September 27, 2003, Saturday
THE ARTS/CULTURAL DESK
George Plimpton, Author And Editor, Is Dead at 76
By RICHARD SEVERO ( Obituary (Obit); Biography ) 1850
words
The cause of death was not immediately known, but Mr. Plimpton's agent, Timothy Seldes, said it was most likely a heart attack.
Mr. Plimpton, a lanky, urbane man possessed of boundless energy and perpetual bonhomie, became, in 1953, the first (and principal) editor of The Paris Review. A cultural force and ubiquitous presence at book parties and other gala social events, he was tireless in his commitment to the serious contemporary fiction the magazine publishes.
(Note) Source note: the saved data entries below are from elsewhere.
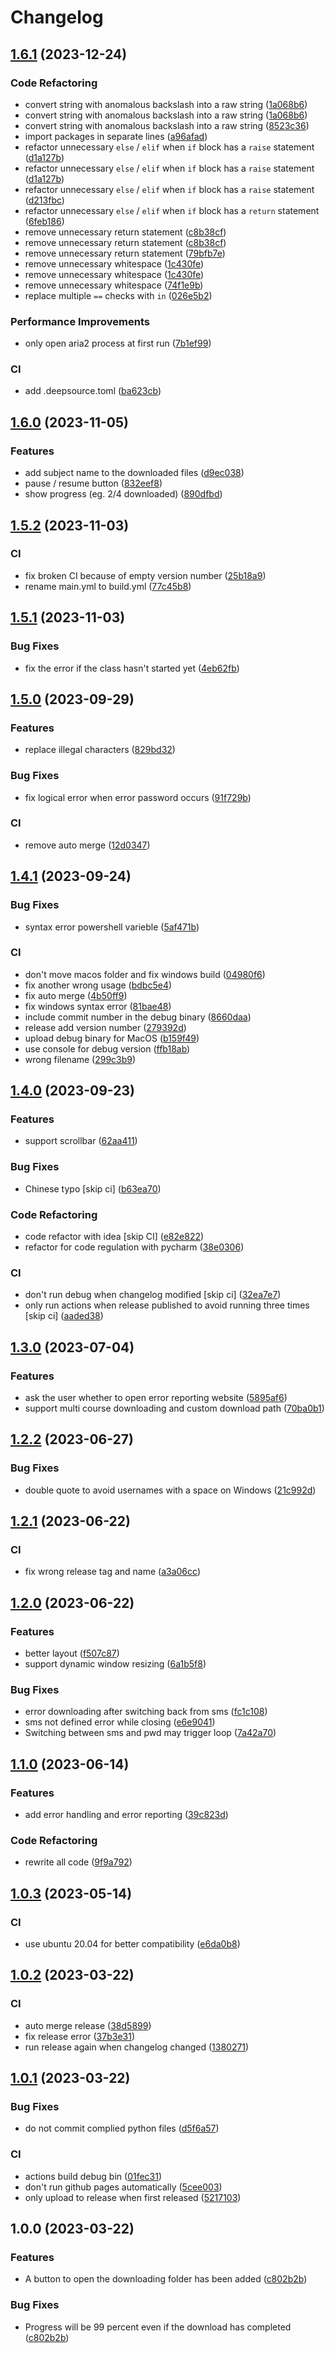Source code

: # Changelog

## [1.6.1](https://github.com/itsHenry35/ledu/compare/v1.6.0...v1.6.1) (2023-12-24)


### Code Refactoring

* convert string with anomalous backslash into a raw string ([1a068b6](https://github.com/itsHenry35/ledu/commit/1a068b6027457df31b4c01b5297c380a8c696aa6))
* convert string with anomalous backslash into a raw string ([1a068b6](https://github.com/itsHenry35/ledu/commit/1a068b6027457df31b4c01b5297c380a8c696aa6))
* convert string with anomalous backslash into a raw string ([8523c36](https://github.com/itsHenry35/ledu/commit/8523c36b5be37618cd3c6ea49b17a93e420d2cc6))
* import packages in separate lines ([a96afad](https://github.com/itsHenry35/ledu/commit/a96afadff2e160890ac17878340d07259295af4a))
* refactor unnecessary `else` / `elif` when `if` block has a `raise` statement ([d1a127b](https://github.com/itsHenry35/ledu/commit/d1a127b5cd9de8874cc9ef9e29acd8b77001705e))
* refactor unnecessary `else` / `elif` when `if` block has a `raise` statement ([d1a127b](https://github.com/itsHenry35/ledu/commit/d1a127b5cd9de8874cc9ef9e29acd8b77001705e))
* refactor unnecessary `else` / `elif` when `if` block has a `raise` statement ([d213fbc](https://github.com/itsHenry35/ledu/commit/d213fbcd81ee6b96bb81745f0334b16072586a60))
* refactor unnecessary `else` / `elif` when `if` block has a `return` statement ([6feb186](https://github.com/itsHenry35/ledu/commit/6feb1866fd630928f7e9480044d00387b6712692))
* remove unnecessary return statement ([c8b38cf](https://github.com/itsHenry35/ledu/commit/c8b38cf83424cb6237321f2d89b4fe8782465a91))
* remove unnecessary return statement ([c8b38cf](https://github.com/itsHenry35/ledu/commit/c8b38cf83424cb6237321f2d89b4fe8782465a91))
* remove unnecessary return statement ([79bfb7e](https://github.com/itsHenry35/ledu/commit/79bfb7edb68af559a7d4fbe61b9ecf3df21ff396))
* remove unnecessary whitespace ([1c430fe](https://github.com/itsHenry35/ledu/commit/1c430fe485bf871a25e956addc2030be22ff59b7))
* remove unnecessary whitespace ([1c430fe](https://github.com/itsHenry35/ledu/commit/1c430fe485bf871a25e956addc2030be22ff59b7))
* remove unnecessary whitespace ([74f1e9b](https://github.com/itsHenry35/ledu/commit/74f1e9bf086b2501b45a5334e0fcd96035d80a41))
* replace multiple `==` checks with `in` ([026e5b2](https://github.com/itsHenry35/ledu/commit/026e5b2ba9dbde7d4beefb0d61ad013dfe7f74f2))


### Performance Improvements

* only open aria2 process at first run ([7b1ef99](https://github.com/itsHenry35/ledu/commit/7b1ef993282b77df961ae8c712c2b4db7cc1f5c4))


### CI

* add .deepsource.toml ([ba623cb](https://github.com/itsHenry35/ledu/commit/ba623cb5a52f907182956c10bfb935b79727172f))

## [1.6.0](https://github.com/itsHenry35/ledu/compare/v1.5.2...v1.6.0) (2023-11-05)


### Features

* add subject name to the downloaded files ([d9ec038](https://github.com/itsHenry35/ledu/commit/d9ec03851fc440ba00092587113fc078d0502b7a))
* pause / resume button ([832eef8](https://github.com/itsHenry35/ledu/commit/832eef8d4300a6f793cdfdecd5ce91ffcbd7f13d))
* show progress (eg. 2/4 downloaded) ([890dfbd](https://github.com/itsHenry35/ledu/commit/890dfbdb515e4c69bbd58d1c8526884d0ef0d935))

## [1.5.2](https://github.com/itsHenry35/ledu/compare/v1.5.1...v1.5.2) (2023-11-03)


### CI

* fix broken CI because of empty version number ([25b18a9](https://github.com/itsHenry35/ledu/commit/25b18a9462ee49e2de23ae9624ab2bebe9acd6c2))
* rename main.yml to build.yml ([77c45b8](https://github.com/itsHenry35/ledu/commit/77c45b82ec61f372ef78868de57284e95a969359))

## [1.5.1](https://github.com/itsHenry35/ledu/compare/v1.5.0...v1.5.1) (2023-11-03)


### Bug Fixes

* fix the error if the class hasn't started yet ([4eb62fb](https://github.com/itsHenry35/ledu/commit/4eb62fbeea79f4359366ab375be4f7773822eb0f))

## [1.5.0](https://github.com/itsHenry35/ledu/compare/v1.4.1...v1.5.0) (2023-09-29)


### Features

* replace illegal characters ([829bd32](https://github.com/itsHenry35/ledu/commit/829bd3299e9f62860efae82bd90ed76880996305))


### Bug Fixes

* fix logical error when error password occurs ([91f729b](https://github.com/itsHenry35/ledu/commit/91f729b01fed84490b7b925aab77d2c48127769e))


### CI

* remove auto merge ([12d0347](https://github.com/itsHenry35/ledu/commit/12d034776b2a8488f2655e17c2f52f624cfe90ff))

## [1.4.1](https://github.com/itsHenry35/ledu/compare/v1.4.0...v1.4.1) (2023-09-24)


### Bug Fixes

* syntax error powershell varieble ([5af471b](https://github.com/itsHenry35/ledu/commit/5af471b4fa5f7e061810c6284a96aa044508353c))


### CI

* don't move macos folder and fix windows build ([04980f6](https://github.com/itsHenry35/ledu/commit/04980f64652ba0f975bf7ab850a9c8f9e515615a))
* fix another wrong usage ([bdbc5e4](https://github.com/itsHenry35/ledu/commit/bdbc5e4190806d39d59a8c5697637fcac44a98d7))
* fix auto merge ([4b50ff9](https://github.com/itsHenry35/ledu/commit/4b50ff9dabf15c72cc30f83c628ba4b5039e68e0))
* fix windows syntax error ([81bae48](https://github.com/itsHenry35/ledu/commit/81bae48b7e23a7d55375fe504b4e458fe9d04e46))
* include commit number in the debug binary ([8660daa](https://github.com/itsHenry35/ledu/commit/8660daa279a5bfee6b142b5312a6509463cdf8a0))
* release add version number ([279392d](https://github.com/itsHenry35/ledu/commit/279392d2e0f2fe59a2d0ead2cf5b7a3fa61eec86))
* upload debug binary for MacOS ([b159f49](https://github.com/itsHenry35/ledu/commit/b159f497fc0fc899cc3eb084547ec9c744ae2193))
* use console for debug version ([ffb18ab](https://github.com/itsHenry35/ledu/commit/ffb18abf7994fe6fd789871ef146e295e790a0bc))
* wrong filename ([299c3b9](https://github.com/itsHenry35/ledu/commit/299c3b90213cbecd0aebe6a9eba540c8d06830a9))

## [1.4.0](https://github.com/itsHenry35/ledu/compare/v1.3.0...v1.4.0) (2023-09-23)


### Features

* support scrollbar ([62aa411](https://github.com/itsHenry35/ledu/commit/62aa41162de93f24cdcf060d34e4a2bae707bb46))


### Bug Fixes

* Chinese typo [skip ci] ([b63ea70](https://github.com/itsHenry35/ledu/commit/b63ea7041fd4774cb54aaebc8c98b75272347ab0))


### Code Refactoring

* code refactor with idea [skip CI] ([e82e822](https://github.com/itsHenry35/ledu/commit/e82e8229fd3a76fc25e8426334e07f24a91bb902))
* refactor for code regulation with pycharm ([38e0306](https://github.com/itsHenry35/ledu/commit/38e0306a52ab9fcefee7111e95a5495777100410))


### CI

* don't run debug when changelog modified [skip ci] ([32ea7e7](https://github.com/itsHenry35/ledu/commit/32ea7e7e451a16b52f3387881596d8be9a5713b2))
* only run actions when release published to avoid running three times [skip ci] ([aaded38](https://github.com/itsHenry35/ledu/commit/aaded38c4ba15ef58c5dd7a1a88c5959e3cd292e))

## [1.3.0](https://github.com/itsHenry35/ledu/compare/v1.2.2...v1.3.0) (2023-07-04)


### Features

* ask the user whether to open error reporting website ([5895af6](https://github.com/itsHenry35/ledu/commit/5895af6d4bba750341fa5ca8f4199abccda6347b))
* support multi course downloading and custom download path ([70ba0b1](https://github.com/itsHenry35/ledu/commit/70ba0b1bc98156c26094c356515c23d9513b73c1))

## [1.2.2](https://github.com/itsHenry35/ledu/compare/v1.2.1...v1.2.2) (2023-06-27)


### Bug Fixes

* double quote to avoid usernames with a space on Windows ([21c992d](https://github.com/itsHenry35/ledu/commit/21c992db50fa820d25606da93865440250ca732e))

## [1.2.1](https://github.com/itsHenry35/ledu/compare/v1.2.0...v1.2.1) (2023-06-22)


### CI

* fix wrong release tag and name ([a3a06cc](https://github.com/itsHenry35/ledu/commit/a3a06cc337b5fe0d60e222b54b841a1607290acd))

## [1.2.0](https://github.com/itsHenry35/ledu/compare/v1.1.0...v1.2.0) (2023-06-22)


### Features

* better layout ([f507c87](https://github.com/itsHenry35/ledu/commit/f507c87cc19361f61b1d57cdafa14411d6b2cd86))
* support dynamic window resizing ([6a1b5f8](https://github.com/itsHenry35/ledu/commit/6a1b5f8a75ab6f811b40ee9c368478aead817609))


### Bug Fixes

* error downloading after switching back from sms ([fc1c108](https://github.com/itsHenry35/ledu/commit/fc1c10865ee2c9ac8ae19dec0c7c9571a3ee1c08))
* sms not defined error while closing ([e6e9041](https://github.com/itsHenry35/ledu/commit/e6e9041422e957811fbea92bcb7e6e85fa2200ad))
* Switching between sms and pwd may trigger loop ([7a42a70](https://github.com/itsHenry35/ledu/commit/7a42a7099db9bbd245a391ec9e51366840b7d9fa))

## [1.1.0](https://github.com/itsHenry35/ledu/compare/v1.0.3...v1.1.0) (2023-06-14)


### Features

* add error handling and error reporting ([39c823d](https://github.com/itsHenry35/ledu/commit/39c823d0d113f531152100533db3949a32f2f10a))


### Code Refactoring

* rewrite all code ([9f9a792](https://github.com/itsHenry35/ledu/commit/9f9a792f04c2ef555a069e6eeeef03676569e384))

## [1.0.3](https://github.com/itsHenry35/ledu/compare/v1.0.2...v1.0.3) (2023-05-14)


### CI

* use ubuntu 20.04 for better compatibility ([e6da0b8](https://github.com/itsHenry35/ledu/commit/e6da0b8428a171f426b3ac33ed126ba75897e408))

## [1.0.2](https://github.com/itsHenry35/ledu/compare/v1.0.1...v1.0.2) (2023-03-22)


### CI

* auto merge release ([38d5899](https://github.com/itsHenry35/ledu/commit/38d58995fd79b6baa69c1b07e8dac3930e7754a4))
* fix release error ([37b3e31](https://github.com/itsHenry35/ledu/commit/37b3e3114e6fb67ac14b1227e0560cc0f058ac82))
* run release again when changelog changed ([1380271](https://github.com/itsHenry35/ledu/commit/13802714d03cf22b0832933e0ce8482ad7cc03fb))

## [1.0.1](https://github.com/itsHenry35/ledu/compare/v1.0.0...v1.0.1) (2023-03-22)


### Bug Fixes

* do not commit complied python files ([d5f6a57](https://github.com/itsHenry35/ledu/commit/d5f6a57678453ea1278b0f4a122bc7b6b14899f1))


### CI

* actions build debug bin ([01fec31](https://github.com/itsHenry35/ledu/commit/01fec319a14881aa9ed79c4e57f44f0533d7a2d3))
* don't run github pages automatically ([5cee003](https://github.com/itsHenry35/ledu/commit/5cee0036d98e0eeeeaa61ece3c6d53004ae68d59))
* only upload to release when first released ([5217103](https://github.com/itsHenry35/ledu/commit/521710367f77001aa25bfa39fb97fa4d1ec9aba6))

## 1.0.0 (2023-03-22)


### Features

* A button to open the downloading folder has been added ([c802b2b](https://github.com/itsHenry35/ledu/commit/c802b2be9be707b5a33ffb699ba5357a7d8a2ec7))


### Bug Fixes

* Progress will be 99 percent even if the download has completed ([c802b2b](https://github.com/itsHenry35/ledu/commit/c802b2be9be707b5a33ffb699ba5357a7d8a2ec7))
Easily identifiable in later years by his thatch of silver hair and always by his cheery, lockjaw delivery, Mr. Plimpton was a familiar figure, ranging above other guests at the restaurants, saloons and weekend destinations where blue-blood New York overlapped with the New York of the famous and the creative.
All of this contributed to the charm of reading about Mr. Plimpton's career as dilettante par excellence -- ''professional'' athlete, stand-up comedian, movie bad guy, circus performer and many other trades -- which he described elegantly in nearly three dozen books.
As a boxer, he had his nose bloodied by Archie Moore at Stillman's Gym in 1959. As a major league pitcher, he became utterly exhausted and couldn't finish the inning at an exhibition game between National and American League all-stars in 1959 (though he managed to get Willie Mays to pop up). And as a ''professional'' third-string quarterback with the Detroit Lions, he lost roughly 30 yards during a scrimmage in 1963. On Sunday Mr. Plimpton was in Detroit for a 40th-anniversary reunion with the players who once lined up with ''a 36-year-old free-agent quarterback from Harvard.''
He also tried his hand at tennis (Pancho Gonzalez beat him easily), bridge (Oswald Jacoby outmaneuvered him) and golf. With his handicap of 18, he lost badly to Arnold Palmer and Jack Nicklaus.
In a brief stint as a goal tender for the Boston Bruins, he made the mistake of using his gloved hand to catch a flying puck, which caused a nasty gash in his pinky. He failed as an aerialist when he tried out for the Clyde Beatty-Cole Brothers Circus. As a symphonist, he wangled a temporary percussionist's job with the New York Philharmonic. He was assigned to play sleigh bells, triangle, bass drum and gong; he struck the last so hard during a Tchaikovsky chestnut that Leonard Bernstein, who was trying to conduct the piece, burst into applause.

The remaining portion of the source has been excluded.